Wednesday, April 17, 2013

Note to keep the Antarctic Undersea Waterfall Working

 We utterly depend on ocean currents to bring us moisture and warmth.

The kick start for the global ocean pattern  is thought to develop off the coast of Antarctica during the Southern Hemisphere winter.   As the cold sets in, the sea water surface freezes forming  fresh-water ice, releasing salt beneath it into the ocean. This heavy saltwater downdraft occurs at such a volume that an enormous undersea waterfall spills the saltwater down all the way to the seafloor.   For a graphic illustration see NOVA's Earth from Space.
Altogether, the Cape Darnley Bottom Water and three other Antarctic bottom water salt currents are thought to be the main drivers for nothing less than the earth's ocean circulation, or more specifically called, thermohaline circulation.

Meanwhile, snow on the Antarctic continent is melting at an unprecedented rate.  Under what conditions could that fresh water snow melt interfere with the saltwater waterfalls?
The saltwater waterfalls depend on freezing of seawater,  not fresh water, as it its the freezing of sea water which produces both sea ice above at the surface and the heavier salt water that sinks.
As the summer freshwater melt flows to the ocean,  it is likely to stay on top of the water column, at least at first,  but would it still be there come winter time?  How the melt water affects both temperature and salinity in the adjacent ocean would be useful to know. If the low-salt surface melt lingers in the ocean around Antarctica, it could freeze in winter without prompting production of heavier salt water beneath. And that would mean, less of an undersea water fall, less of a driver for ocean circulation.
It had been reported that a layer of Antarctic meltwater has affected the bottom water, slowing the thermohaline circulation.
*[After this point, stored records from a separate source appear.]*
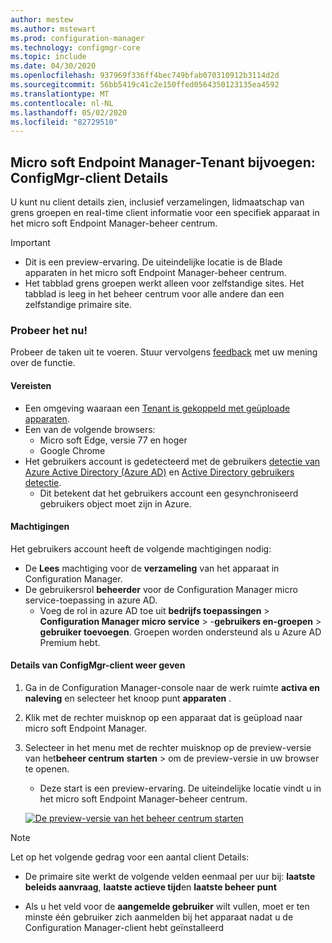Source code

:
 ```yaml
---
author: mestew
ms.author: mstewart
ms.prod: configuration-manager
ms.technology: configmgr-core
ms.topic: include
ms.date: 04/30/2020
ms.openlocfilehash: 937969f336ff4bec749bfab070310912b3114d2d
ms.sourcegitcommit: 56bb5419c41c2e150ffed0564350123135ea4592
ms.translationtype: MT
ms.contentlocale: nl-NL
ms.lasthandoff: 05/02/2020
ms.locfileid: "82729510"
---
```

## <a name="microsoft-endpoint-manager-tenant-attach-configmgr-client-details"></a><a name="bkmk_mem"></a>Micro soft Endpoint Manager-Tenant bijvoegen: ConfigMgr-client Details
<!--6374854, 6521921-->

U kunt nu client details zien, inclusief verzamelingen, lidmaatschap van grens groepen en real-time client informatie voor een specifiek apparaat in het micro soft Endpoint Manager-beheer centrum.

> [!Important]
> - Dit is een preview-ervaring. De uiteindelijke locatie is de Blade apparaten in het micro soft Endpoint Manager-beheer centrum.
> - Het tabblad grens groepen werkt alleen voor zelfstandige sites. Het tabblad is leeg in het beheer centrum voor alle andere dan een zelfstandige primaire site.

### <a name="try-it-out"></a>Probeer het nu!

Probeer de taken uit te voeren. Stuur vervolgens [feedback](../../technical-preview-2003.md#bkmk_feedback) met uw mening over de functie.

#### <a name="prerequisites"></a>Vereisten

- Een omgeving waaraan een [Tenant is gekoppeld met geüploade apparaten](../../../../../tenant-attach/device-sync-actions.md).
- Een van de volgende browsers:
  - Micro soft Edge, versie 77 en hoger
  - Google Chrome
- Het gebruikers account is gedetecteerd met de gebruikers [detectie van Azure Active Directory (Azure AD)](../../../../servers/deploy/configure/about-discovery-methods.md#azureaddisc) en [Active Directory gebruikers detectie](../../../../servers/deploy/configure/about-discovery-methods.md#bkmk_aboutUser).
  - Dit betekent dat het gebruikers account een gesynchroniseerd gebruikers object moet zijn in Azure.

#### <a name="permissions"></a>Machtigingen

Het gebruikers account heeft de volgende machtigingen nodig:

- De **Lees** machtiging voor de **verzameling** van het apparaat in Configuration Manager.
- De gebruikersrol **beheerder** voor de Configuration Manager micro service-toepassing in azure AD.
  - Voeg de rol in azure AD toe uit **bedrijfs toepassingen** > **Configuration Manager micro service** > -**gebruikers en-groepen** > **gebruiker toevoegen**. Groepen worden ondersteund als u Azure AD Premium hebt.

#### <a name="view-configmgr-client-details"></a>Details van ConfigMgr-client weer geven

1. Ga in de Configuration Manager-console naar de werk ruimte **activa en naleving** en selecteer het knoop punt **apparaten** .
1. Klik met de rechter muisknop op een apparaat dat is geüpload naar micro soft Endpoint Manager.
1. Selecteer in het menu met de rechter muisknop op de preview-versie van het**beheer centrum** **starten** > om de preview-versie in uw browser te openen.
     - Deze start is een preview-ervaring. De uiteindelijke locatie vindt u in het micro soft Endpoint Manager-beheer centrum.

   [![De preview-versie van het beheer centrum starten](../../media/6374854-start-admin-center.png)](../../media/6374854-start-admin-center.png#lightbox)

> [!NOTE]
> Let op het volgende gedrag voor een aantal client Details:
>
> - De primaire site werkt de volgende velden eenmaal per uur bij: **laatste beleids aanvraag**, **laatste actieve tijd**en **laatste beheer punt**
>
> - Als u het veld voor de **aangemelde gebruiker** wilt vullen, moet er ten minste één gebruiker zich aanmelden bij het apparaat nadat u de Configuration Manager-client hebt geïnstalleerd
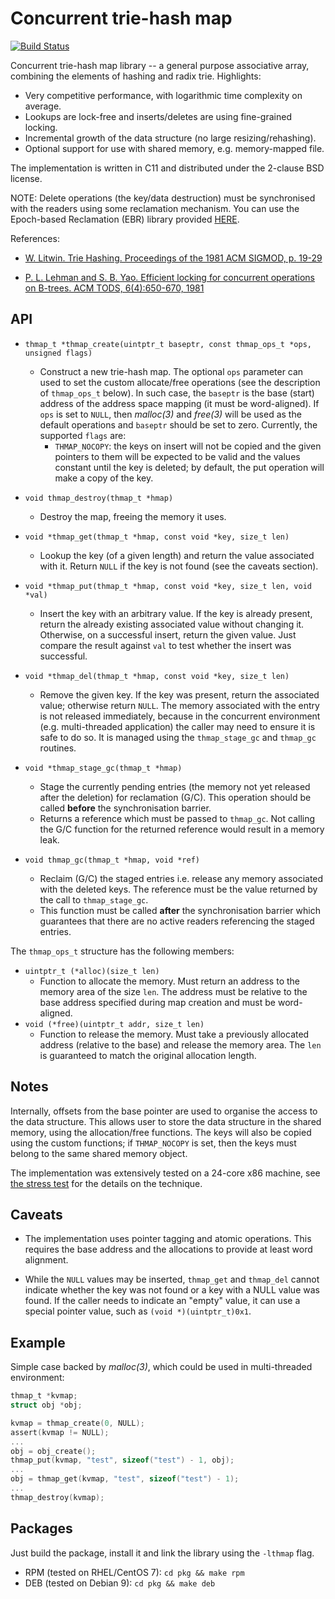 # Concurrent trie-hash map

[![Build Status](https://travis-ci.org/rmind/thmap.svg?branch=master)](https://travis-ci.org/rmind/thmap)

Concurrent trie-hash map library -- a general purpose associative array,
combining the elements of hashing and radix trie.  Highlights:
- Very competitive performance, with logarithmic time complexity on average.
- Lookups are lock-free and inserts/deletes are using fine-grained locking.
- Incremental growth of the data structure (no large resizing/rehashing).
- Optional support for use with shared memory, e.g. memory-mapped file.

The implementation is written in C11 and distributed under the 2-clause
BSD license.

NOTE: Delete operations (the key/data destruction) must be synchronised with
the readers using some reclamation mechanism.  You can use the Epoch-based
Reclamation (EBR) library provided [HERE](https://github.com/rmind/libqsbr).

References:

- [W. Litwin. Trie Hashing. Proceedings of the 1981 ACM SIGMOD, p. 19-29
](https://dl.acm.org/citation.cfm?id=582322)

- [P. L. Lehman and S. B. Yao.
Efficient locking for concurrent operations on B-trees.
ACM TODS, 6(4):650-670, 1981
](https://www.csd.uoc.gr/~hy460/pdf/p650-lehman.pdf)

## API

* `thmap_t *thmap_create(uintptr_t baseptr, const thmap_ops_t *ops, unsigned flags)`
  * Construct a new trie-hash map.  The optional `ops` parameter can
  used to set the custom allocate/free operations (see the description
  of `thmap_ops_t` below).  In such case, the `baseptr` is the base (start)
  address of the address space mapping (it must be word-aligned).  If `ops`
  is set to `NULL`, then _malloc(3)_ and _free(3)_ will be used as the
  default operations and `baseptr` should be
  set to zero.  Currently, the supported `flags` are:
    * `THMAP_NOCOPY`: the keys on insert will not be copied and the given
    pointers to them will be expected to be valid and the values constant
    until the key is deleted; by default, the put operation will make a
    copy of the key.

* `void thmap_destroy(thmap_t *hmap)`
  * Destroy the map, freeing the memory it uses.

* `void *thmap_get(thmap_t *hmap, const void *key, size_t len)`
  * Lookup the key (of a given length) and return the value associated with it.
  Return `NULL` if the key is not found (see the caveats section).

* `void *thmap_put(thmap_t *hmap, const void *key, size_t len, void *val)`
  * Insert the key with an arbitrary value.  If the key is already present,
  return the already existing associated value without changing it.
  Otherwise, on a successful insert, return the given value.  Just compare
  the result against `val` to test whether the insert was successful.

* `void *thmap_del(thmap_t *hmap, const void *key, size_t len)`
  * Remove the given key.  If the key was present, return the associated
  value; otherwise return `NULL`.  The memory associated with the entry is
  not released immediately, because in the concurrent environment (e.g.
  multi-threaded application) the caller may need to ensure it is safe to
  do so.  It is managed using the `thmap_stage_gc` and `thmap_gc` routines.

* `void *thmap_stage_gc(thmap_t *hmap)`
  * Stage the currently pending entries (the memory not yet released after
  the deletion) for reclamation (G/C).  This operation should be called
  **before** the synchronisation barrier.
  * Returns a reference which must be passed to `thmap_gc`.  Not calling the
  G/C function for the returned reference would result in a memory leak.

* `void thmap_gc(thmap_t *hmap, void *ref)`
  * Reclaim (G/C) the staged entries i.e. release any memory associated
  with the deleted keys.  The reference must be the value returned by the
  call to `thmap_stage_gc`.
  * This function must be called **after** the synchronisation barrier which
  guarantees that there are no active readers referencing the staged entries.

The `thmap_ops_t` structure has the following members:
* `uintptr_t (*alloc)(size_t len)`
  * Function to allocate the memory.  Must return an address to the
  memory area of the size `len`.  The address must be relative to the
  base address specified during map creation and must be word-aligned.
* `void (*free)(uintptr_t addr, size_t len)`
  * Function to release the memory.  Must take a previously allocated
  address (relative to the base) and release the memory area.  The `len`
  is guaranteed to match the original allocation length.

## Notes

Internally, offsets from the base pointer are used to organise the access
to the data structure.  This allows user to store the data structure in the
shared memory, using the allocation/free functions.  The keys will also be
copied using the custom functions; if `THMAP_NOCOPY` is set, then the keys
must belong to the same shared memory object.

The implementation was extensively tested on a 24-core x86 machine,
see [the stress test](src/t_stress.c) for the details on the technique.

## Caveats

* The implementation uses pointer tagging and atomic operations.  This
requires the base address and the allocations to provide at least word
alignment.

* While the `NULL` values may be inserted, `thmap_get` and `thmap_del`
cannot indicate whether the key was not found or a key with a NULL value
was found.  If the caller needs to indicate an "empty" value, it can use a
special pointer value, such as `(void *)(uintptr_t)0x1`.

## Example

Simple case backed by _malloc(3)_, which could be used in multi-threaded
environment:
```c
thmap_t *kvmap;
struct obj *obj;

kvmap = thmap_create(0, NULL);
assert(kvmap != NULL);
...
obj = obj_create();
thmap_put(kvmap, "test", sizeof("test") - 1, obj);
...
obj = thmap_get(kvmap, "test", sizeof("test") - 1);
...
thmap_destroy(kvmap);
```

## Packages

Just build the package, install it and link the library using the
`-lthmap` flag.
* RPM (tested on RHEL/CentOS 7): `cd pkg && make rpm`
* DEB (tested on Debian 9): `cd pkg && make deb`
We are alarmed by the atmospheric disruption from the melting Arctic, but oceanic disruption from a thawed Antarctic hasn’t been given much layperson attention. The implications for climate disruption from perturbed oceans are even more catastrophic than the extreme, but not totally unfamiliar, weather occurring in the Northern Hemisphere from deformation of the northern circumpolar jet stream.

What is the risk of a diminished Antarctic saltwater waterfall?

 Let's hope it keeps working.

(For more on the Arctic, see work by Jennifer Francis at Rutgers and by the team at the Potsdam Institute).

This is an edited revised post, as I didn't have all the bits to include for ocean current links between Antarctic bottom water and the Gulf Stream.